Task description: After locating "A We are counted" in the listing below, copy that line and each one after it exactly, ending with the line that has "A The righteous cried, and".
=-=-=
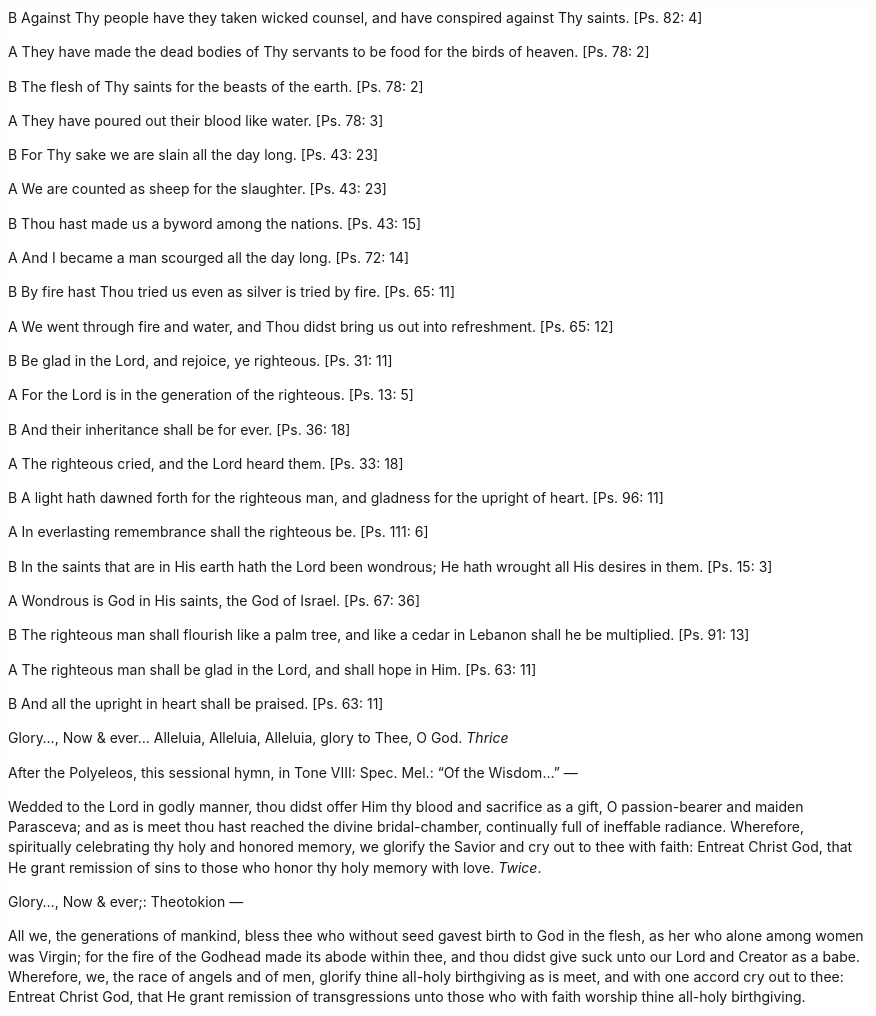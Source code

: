 B Against Thy people have they taken wicked counsel, and have conspired against Thy saints. \[Ps. 82: 4\]

A They have made the dead bodies of Thy servants to be food for the birds of heaven. \[Ps. 78: 2\]

B The flesh of Thy saints for the beasts of the earth. \[Ps. 78: 2\]

A They have poured out their blood like water. \[Ps. 78: 3\]

B For Thy sake we are slain all the day long. \[Ps. 43: 23\]

A We are counted as sheep for the slaughter. \[Ps. 43: 23\]

B Thou hast made us a byword among the nations. \[Ps. 43: 15\]

A And I became a man scourged all the day long. \[Ps. 72: 14\]

B By fire hast Thou tried us even as silver is tried by fire. \[Ps. 65: 11\]

A We went through fire and water, and Thou didst bring us out into refreshment. \[Ps. 65: 12\]

B Be glad in the Lord, and rejoice, ye righteous. \[Ps. 31: 11\]

A For the Lord is in the generation of the righteous. \[Ps. 13: 5\]

B And their inheritance shall be for ever. \[Ps. 36: 18\]

A The righteous cried, and the Lord heard them. \[Ps. 33: 18\]

B A light hath dawned forth for the righteous man, and gladness for the upright of heart. \[Ps. 96: 11\]

A In everlasting remembrance shall the righteous be. \[Ps. 111: 6\]

B In the saints that are in His earth hath the Lord been wondrous; He hath wrought all His desires in them. \[Ps. 15: 3\]

A Wondrous is God in His saints, the God of Israel. \[Ps. 67: 36\]

B The righteous man shall flourish like a palm tree, and like a cedar in Lebanon shall he be multiplied. \[Ps. 91: 13\]

A The righteous man shall be glad in the Lord, and shall hope in Him. \[Ps. 63: 11\]

B And all the upright in heart shall be praised. \[Ps. 63: 11\]

Glory…, Now & ever… Alleluia, Alleluia, Alleluia, glory to Thee, O God. *Thrice*

After the Polyeleos, this sessional hymn, in Tone VIII: Spec. Mel.: “Of the Wisdom…” —

Wedded to the Lord in godly manner, thou didst offer Him thy blood and sacrifice as a gift, O passion-bearer and maiden Parasceva; and as is meet thou hast reached the divine bridal-chamber, ­continually full of ineffable radiance. Wherefore, spiritually celebrating thy holy and honored memory, we glorify the Savior and cry out to thee with faith: Entreat Christ God, that He grant remission of sins to those who honor thy holy memory with love. *Twice*.

Glory…, Now & ever;: Theotokion —

All we, the generations of mankind, bless thee who without seed gavest birth to God in the flesh, as her who alone among women was Virgin; for the fire of the Godhead made its abode within thee, and thou didst give suck unto our Lord and Creator as a babe. Wherefore, we, the race of angels and of men, glorify thine all-holy birthgiving as is meet, and with one accord cry out to thee: Entreat Christ God, that He grant remission of transgressions unto those who with faith worship thine all-holy birthgiving.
=-=-=
Response:
A We are counted as sheep for the slaughter. \[Ps. 43: 23\]

B Thou hast made us a byword among the nations. \[Ps. 43: 15\]

A And I became a man scourged all the day long. \[Ps. 72: 14\]

B By fire hast Thou tried us even as silver is tried by fire. \[Ps. 65: 11\]

A We went through fire and water, and Thou didst bring us out into refreshment. \[Ps. 65: 12\]

B Be glad in the Lord, and rejoice, ye righteous. \[Ps. 31: 11\]

A For the Lord is in the generation of the righteous. \[Ps. 13: 5\]

B And their inheritance shall be for ever. \[Ps. 36: 18\]

A The righteous cried, and the Lord heard them. \[Ps. 33: 18\]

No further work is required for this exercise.